▶ [What is expected] Starting at the line with "writing one small" and going on through the line with "The GitHub Actions", reproduce each line in the records below exactly and nothing more.

▶ [Source records]

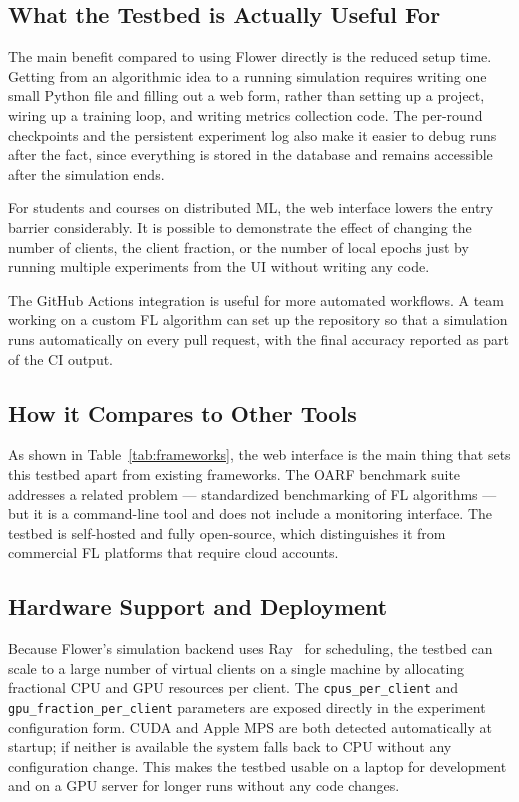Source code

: \documentclass[conference]{IEEEtran}
\begin{document}
\subsection{What the Testbed is Actually Useful For}

The main benefit compared to using Flower directly is the reduced
setup time.
Getting from an algorithmic idea to a running simulation requires
writing one small Python file and filling out a web form, rather than
setting up a project, wiring up a training loop, and writing metrics
collection code.
The per-round checkpoints and the persistent experiment log also make
it easier to debug runs after the fact, since everything is stored in
the database and remains accessible after the simulation ends.

For students and courses on distributed ML, the web interface lowers
the entry barrier considerably.
It is possible to demonstrate the effect of changing the number of
clients, the client fraction, or the number of local epochs just by
running multiple experiments from the UI without writing any code.

The GitHub Actions integration is useful for more automated workflows.
A team working on a custom FL algorithm can set up the repository so
that a simulation runs automatically on every pull request, with the
final accuracy reported as part of the CI output.

\subsection{How it Compares to Other Tools}

As shown in Table~\ref{tab:frameworks}, the web interface is the main
thing that sets this testbed apart from existing frameworks.
The OARF benchmark suite~\cite{hu2022oarf} addresses a related problem
--- standardized benchmarking of FL algorithms --- but it is a
command-line tool and does not include a monitoring interface.
The testbed is self-hosted and fully open-source, which distinguishes
it from commercial FL platforms that require cloud accounts.

\subsection{Hardware Support and Deployment}

Because Flower's simulation backend uses Ray~\cite{moritz2018ray}
for scheduling, the testbed can scale to a large number of virtual
clients on a single machine by allocating fractional CPU and GPU
resources per client.
The \texttt{cpus\_per\_client} and \texttt{gpu\_fraction\_per\_client}
parameters are exposed directly in the experiment configuration form.
CUDA and Apple MPS are both detected automatically at startup; if
neither is available the system falls back to CPU without any
configuration change.
This makes the testbed usable on a laptop for development and on a
GPU server for longer runs without any code changes.
\end{document}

▶ [Your response]
writing one small Python file and filling out a web form, rather than
setting up a project, wiring up a training loop, and writing metrics
collection code.
The per-round checkpoints and the persistent experiment log also make
it easier to debug runs after the fact, since everything is stored in
the database and remains accessible after the simulation ends.

For students and courses on distributed ML, the web interface lowers
the entry barrier considerably.
It is possible to demonstrate the effect of changing the number of
clients, the client fraction, or the number of local epochs just by
running multiple experiments from the UI without writing any code.

The GitHub Actions integration is useful for more automated workflows.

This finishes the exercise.